- [WHAT YOU SHOULD DO] Report every line in the listing below where the string "Gets" shows up.

- [INPUT MATERIAL]
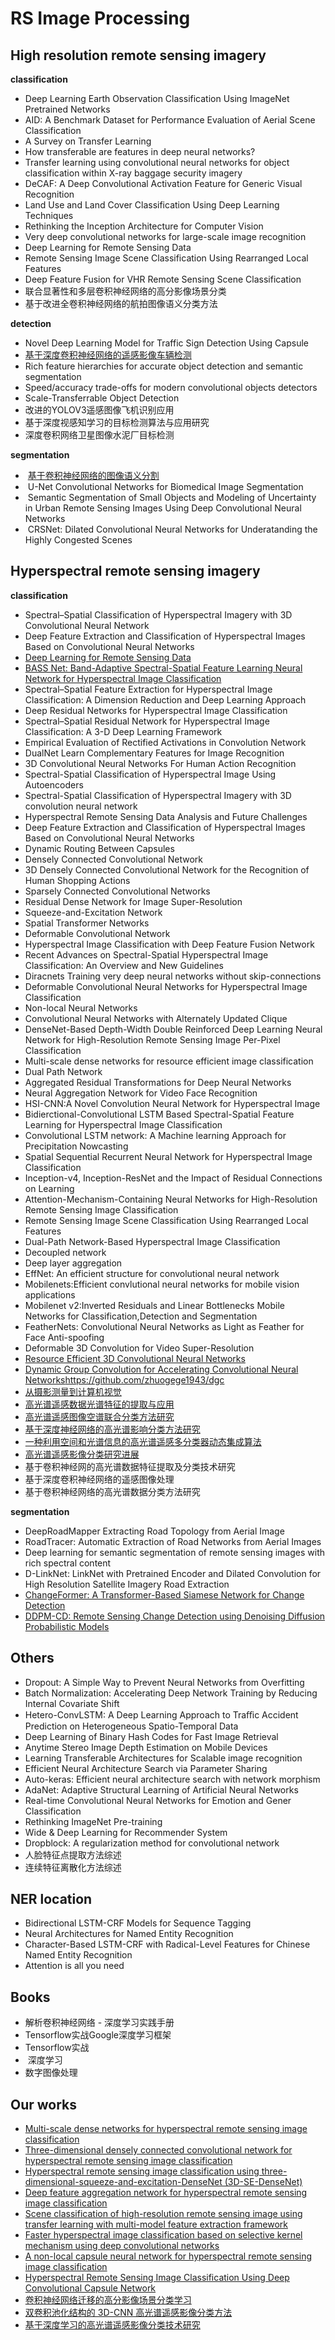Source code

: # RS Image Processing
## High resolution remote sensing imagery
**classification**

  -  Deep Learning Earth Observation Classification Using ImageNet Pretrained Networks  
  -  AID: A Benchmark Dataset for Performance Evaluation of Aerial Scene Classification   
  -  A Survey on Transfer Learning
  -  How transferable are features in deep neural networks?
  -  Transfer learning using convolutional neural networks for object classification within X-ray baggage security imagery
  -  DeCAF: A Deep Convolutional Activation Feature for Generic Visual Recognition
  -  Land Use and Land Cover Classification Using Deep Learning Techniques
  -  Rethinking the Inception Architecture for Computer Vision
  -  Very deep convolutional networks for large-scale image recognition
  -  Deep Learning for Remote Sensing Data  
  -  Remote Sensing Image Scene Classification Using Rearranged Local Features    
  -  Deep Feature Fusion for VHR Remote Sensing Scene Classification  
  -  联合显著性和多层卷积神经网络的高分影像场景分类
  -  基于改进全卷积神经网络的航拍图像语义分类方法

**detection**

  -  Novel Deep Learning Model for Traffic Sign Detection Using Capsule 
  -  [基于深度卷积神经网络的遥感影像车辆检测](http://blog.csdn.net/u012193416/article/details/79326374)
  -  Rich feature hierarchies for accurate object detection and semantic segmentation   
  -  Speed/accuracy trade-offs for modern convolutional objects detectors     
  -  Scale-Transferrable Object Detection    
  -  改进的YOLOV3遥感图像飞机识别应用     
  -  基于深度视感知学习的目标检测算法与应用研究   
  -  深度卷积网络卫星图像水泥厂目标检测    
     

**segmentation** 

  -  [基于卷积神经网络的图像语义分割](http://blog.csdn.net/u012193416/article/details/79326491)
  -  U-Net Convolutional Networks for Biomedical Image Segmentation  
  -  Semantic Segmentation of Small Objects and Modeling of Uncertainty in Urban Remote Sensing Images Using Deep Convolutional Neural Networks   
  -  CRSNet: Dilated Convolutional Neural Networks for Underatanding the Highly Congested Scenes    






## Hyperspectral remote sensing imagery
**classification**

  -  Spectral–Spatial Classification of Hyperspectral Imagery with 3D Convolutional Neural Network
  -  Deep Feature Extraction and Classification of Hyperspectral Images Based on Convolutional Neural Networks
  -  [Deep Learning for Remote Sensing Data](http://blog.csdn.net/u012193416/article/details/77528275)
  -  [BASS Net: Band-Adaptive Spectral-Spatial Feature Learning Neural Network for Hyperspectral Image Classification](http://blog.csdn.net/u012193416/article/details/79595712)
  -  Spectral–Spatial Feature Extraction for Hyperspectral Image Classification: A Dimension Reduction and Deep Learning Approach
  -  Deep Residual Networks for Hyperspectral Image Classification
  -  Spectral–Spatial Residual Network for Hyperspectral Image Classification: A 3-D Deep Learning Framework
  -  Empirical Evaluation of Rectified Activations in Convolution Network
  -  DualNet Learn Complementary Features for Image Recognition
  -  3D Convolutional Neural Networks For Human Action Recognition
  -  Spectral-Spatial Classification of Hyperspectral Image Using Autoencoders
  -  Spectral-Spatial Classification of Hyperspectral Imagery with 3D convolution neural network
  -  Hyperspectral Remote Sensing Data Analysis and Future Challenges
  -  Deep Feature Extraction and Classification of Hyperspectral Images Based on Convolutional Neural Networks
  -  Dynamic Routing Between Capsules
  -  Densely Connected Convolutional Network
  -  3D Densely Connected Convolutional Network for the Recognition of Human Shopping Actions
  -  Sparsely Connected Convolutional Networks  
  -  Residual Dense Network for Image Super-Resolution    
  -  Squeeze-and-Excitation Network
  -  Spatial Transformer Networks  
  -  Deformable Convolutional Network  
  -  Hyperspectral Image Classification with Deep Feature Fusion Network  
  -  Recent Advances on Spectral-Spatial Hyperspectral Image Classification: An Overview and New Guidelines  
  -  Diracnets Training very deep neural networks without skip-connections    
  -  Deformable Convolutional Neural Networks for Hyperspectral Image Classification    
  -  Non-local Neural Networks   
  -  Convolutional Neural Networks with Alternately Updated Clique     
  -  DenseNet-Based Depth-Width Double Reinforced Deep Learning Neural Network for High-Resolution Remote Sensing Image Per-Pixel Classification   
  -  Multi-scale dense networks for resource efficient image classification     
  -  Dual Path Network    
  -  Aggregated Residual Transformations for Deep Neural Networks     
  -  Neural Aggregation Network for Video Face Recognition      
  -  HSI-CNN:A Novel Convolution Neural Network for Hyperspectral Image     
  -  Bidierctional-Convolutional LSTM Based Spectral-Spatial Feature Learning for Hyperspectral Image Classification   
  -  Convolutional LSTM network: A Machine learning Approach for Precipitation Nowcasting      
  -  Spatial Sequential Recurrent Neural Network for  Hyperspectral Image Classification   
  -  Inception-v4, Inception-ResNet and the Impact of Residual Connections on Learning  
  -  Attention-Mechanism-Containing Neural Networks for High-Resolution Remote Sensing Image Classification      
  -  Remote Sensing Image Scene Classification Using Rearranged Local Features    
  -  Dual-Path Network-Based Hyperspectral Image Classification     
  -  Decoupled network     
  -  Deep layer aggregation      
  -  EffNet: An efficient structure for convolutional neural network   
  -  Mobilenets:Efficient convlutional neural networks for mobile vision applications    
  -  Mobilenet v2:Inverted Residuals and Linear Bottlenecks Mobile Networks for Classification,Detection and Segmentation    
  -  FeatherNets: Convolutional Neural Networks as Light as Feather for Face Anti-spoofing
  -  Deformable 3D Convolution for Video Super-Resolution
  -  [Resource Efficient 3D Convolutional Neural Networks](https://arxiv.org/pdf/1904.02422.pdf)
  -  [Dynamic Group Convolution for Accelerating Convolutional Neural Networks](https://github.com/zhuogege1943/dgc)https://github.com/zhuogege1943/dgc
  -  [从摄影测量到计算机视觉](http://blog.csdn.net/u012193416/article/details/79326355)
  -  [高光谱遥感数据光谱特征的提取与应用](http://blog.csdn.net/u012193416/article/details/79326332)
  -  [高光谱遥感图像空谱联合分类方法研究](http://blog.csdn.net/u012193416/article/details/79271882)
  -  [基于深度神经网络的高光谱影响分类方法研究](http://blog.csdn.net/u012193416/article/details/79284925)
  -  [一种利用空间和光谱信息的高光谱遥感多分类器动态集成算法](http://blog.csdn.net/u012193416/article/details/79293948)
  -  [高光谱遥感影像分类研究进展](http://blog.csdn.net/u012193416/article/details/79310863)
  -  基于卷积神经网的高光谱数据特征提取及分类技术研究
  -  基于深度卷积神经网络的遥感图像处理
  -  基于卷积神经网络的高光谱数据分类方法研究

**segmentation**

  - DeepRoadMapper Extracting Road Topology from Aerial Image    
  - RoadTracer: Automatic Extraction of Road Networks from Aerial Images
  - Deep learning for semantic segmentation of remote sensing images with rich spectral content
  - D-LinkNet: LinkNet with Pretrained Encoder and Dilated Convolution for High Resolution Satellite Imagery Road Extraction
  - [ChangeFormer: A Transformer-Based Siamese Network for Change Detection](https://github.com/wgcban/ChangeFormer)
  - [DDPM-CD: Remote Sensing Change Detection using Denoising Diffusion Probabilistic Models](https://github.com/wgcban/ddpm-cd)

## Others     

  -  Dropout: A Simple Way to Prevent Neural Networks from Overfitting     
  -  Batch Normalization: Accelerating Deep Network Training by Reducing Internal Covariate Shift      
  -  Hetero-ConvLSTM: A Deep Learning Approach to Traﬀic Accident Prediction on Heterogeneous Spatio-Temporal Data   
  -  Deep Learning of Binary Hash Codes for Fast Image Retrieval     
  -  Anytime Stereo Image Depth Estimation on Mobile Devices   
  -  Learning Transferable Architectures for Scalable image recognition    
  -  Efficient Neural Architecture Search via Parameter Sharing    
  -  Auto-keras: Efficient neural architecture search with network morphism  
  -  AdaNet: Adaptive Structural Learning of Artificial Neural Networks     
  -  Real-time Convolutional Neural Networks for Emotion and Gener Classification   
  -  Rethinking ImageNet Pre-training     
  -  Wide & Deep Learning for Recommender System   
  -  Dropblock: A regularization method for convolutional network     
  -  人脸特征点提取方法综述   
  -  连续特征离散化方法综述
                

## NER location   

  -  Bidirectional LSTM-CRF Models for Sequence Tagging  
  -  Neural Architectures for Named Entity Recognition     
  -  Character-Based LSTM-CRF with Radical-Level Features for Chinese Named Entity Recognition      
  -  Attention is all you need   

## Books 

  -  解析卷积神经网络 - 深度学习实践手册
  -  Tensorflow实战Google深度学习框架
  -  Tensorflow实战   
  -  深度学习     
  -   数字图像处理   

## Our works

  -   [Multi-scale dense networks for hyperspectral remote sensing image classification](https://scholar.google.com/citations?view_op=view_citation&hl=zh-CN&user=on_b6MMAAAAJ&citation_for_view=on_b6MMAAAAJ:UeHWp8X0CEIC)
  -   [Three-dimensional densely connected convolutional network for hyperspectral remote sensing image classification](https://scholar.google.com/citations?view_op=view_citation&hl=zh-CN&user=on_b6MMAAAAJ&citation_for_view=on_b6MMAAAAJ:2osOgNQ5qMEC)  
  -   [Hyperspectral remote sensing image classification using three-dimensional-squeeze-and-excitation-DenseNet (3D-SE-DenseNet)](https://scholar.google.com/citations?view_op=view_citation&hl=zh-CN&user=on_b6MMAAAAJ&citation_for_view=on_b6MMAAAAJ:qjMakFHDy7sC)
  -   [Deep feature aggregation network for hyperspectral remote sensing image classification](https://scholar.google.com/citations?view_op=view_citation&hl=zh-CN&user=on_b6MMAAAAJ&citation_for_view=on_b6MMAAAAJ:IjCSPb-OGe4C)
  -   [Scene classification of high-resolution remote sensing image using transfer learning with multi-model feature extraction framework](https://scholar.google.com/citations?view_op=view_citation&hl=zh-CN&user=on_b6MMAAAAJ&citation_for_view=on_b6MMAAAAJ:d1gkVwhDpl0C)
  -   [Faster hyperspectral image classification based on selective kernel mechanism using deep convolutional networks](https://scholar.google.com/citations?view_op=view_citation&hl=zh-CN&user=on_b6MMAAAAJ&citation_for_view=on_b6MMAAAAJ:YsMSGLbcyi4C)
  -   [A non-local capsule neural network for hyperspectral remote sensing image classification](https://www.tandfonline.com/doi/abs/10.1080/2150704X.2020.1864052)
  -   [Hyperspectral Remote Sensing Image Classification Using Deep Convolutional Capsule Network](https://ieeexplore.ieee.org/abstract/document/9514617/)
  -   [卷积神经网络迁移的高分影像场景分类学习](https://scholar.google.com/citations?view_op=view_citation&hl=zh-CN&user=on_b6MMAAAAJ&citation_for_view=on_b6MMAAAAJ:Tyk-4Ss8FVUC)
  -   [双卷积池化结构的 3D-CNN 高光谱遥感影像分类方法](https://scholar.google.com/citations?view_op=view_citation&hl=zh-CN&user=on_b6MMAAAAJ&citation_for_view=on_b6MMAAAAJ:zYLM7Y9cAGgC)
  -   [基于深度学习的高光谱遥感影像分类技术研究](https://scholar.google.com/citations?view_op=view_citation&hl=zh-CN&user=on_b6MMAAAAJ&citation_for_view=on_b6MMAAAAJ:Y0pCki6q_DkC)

* * *

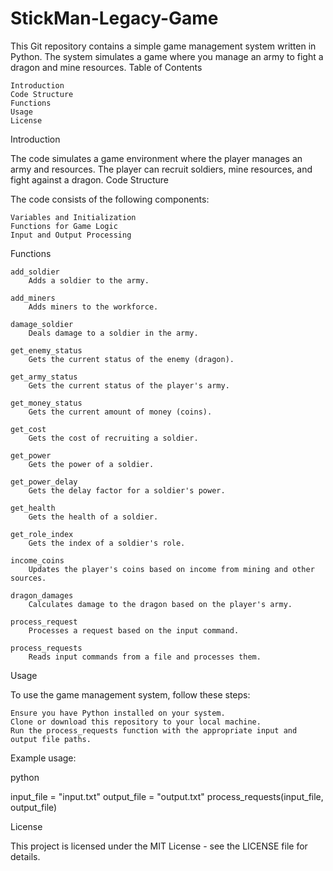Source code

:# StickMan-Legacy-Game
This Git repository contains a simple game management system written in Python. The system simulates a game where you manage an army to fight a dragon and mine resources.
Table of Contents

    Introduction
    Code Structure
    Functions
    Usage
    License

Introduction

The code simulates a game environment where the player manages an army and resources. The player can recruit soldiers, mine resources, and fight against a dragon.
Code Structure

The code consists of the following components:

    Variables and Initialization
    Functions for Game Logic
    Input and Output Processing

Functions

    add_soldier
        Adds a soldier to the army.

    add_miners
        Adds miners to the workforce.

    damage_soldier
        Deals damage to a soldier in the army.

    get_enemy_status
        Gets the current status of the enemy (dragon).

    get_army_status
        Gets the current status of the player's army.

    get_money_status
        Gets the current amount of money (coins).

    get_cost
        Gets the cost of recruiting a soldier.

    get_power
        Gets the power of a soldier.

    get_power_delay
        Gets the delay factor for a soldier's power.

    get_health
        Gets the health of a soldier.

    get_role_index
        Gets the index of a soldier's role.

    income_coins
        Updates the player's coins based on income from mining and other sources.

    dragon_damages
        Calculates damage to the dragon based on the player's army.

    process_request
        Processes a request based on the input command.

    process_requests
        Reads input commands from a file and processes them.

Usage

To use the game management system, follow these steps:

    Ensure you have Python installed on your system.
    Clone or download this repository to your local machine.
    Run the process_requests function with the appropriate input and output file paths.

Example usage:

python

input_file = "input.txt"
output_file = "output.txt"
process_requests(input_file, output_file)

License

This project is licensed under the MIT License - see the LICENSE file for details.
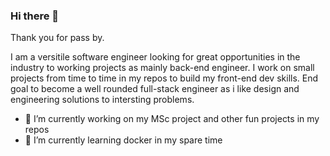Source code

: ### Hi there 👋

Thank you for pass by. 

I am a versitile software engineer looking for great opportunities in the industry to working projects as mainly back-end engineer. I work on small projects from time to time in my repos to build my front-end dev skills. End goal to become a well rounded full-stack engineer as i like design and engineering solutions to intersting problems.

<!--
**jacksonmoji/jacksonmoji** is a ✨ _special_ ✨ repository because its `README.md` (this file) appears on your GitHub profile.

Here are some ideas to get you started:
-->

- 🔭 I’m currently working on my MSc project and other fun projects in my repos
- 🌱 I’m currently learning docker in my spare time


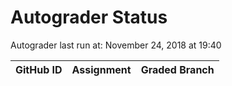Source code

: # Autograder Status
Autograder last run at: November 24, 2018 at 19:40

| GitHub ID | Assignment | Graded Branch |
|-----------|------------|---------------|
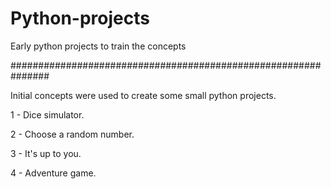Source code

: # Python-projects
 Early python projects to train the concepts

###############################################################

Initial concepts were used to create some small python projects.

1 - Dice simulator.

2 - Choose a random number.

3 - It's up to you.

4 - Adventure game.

- [RESULT FOR THIS EXERCISE]
        Gets the current status of the enemy (dragon).
        Gets the current status of the player's army.
        Gets the current amount of money (coins).
        Gets the cost of recruiting a soldier.
        Gets the power of a soldier.
        Gets the delay factor for a soldier's power.
        Gets the health of a soldier.
        Gets the index of a soldier's role.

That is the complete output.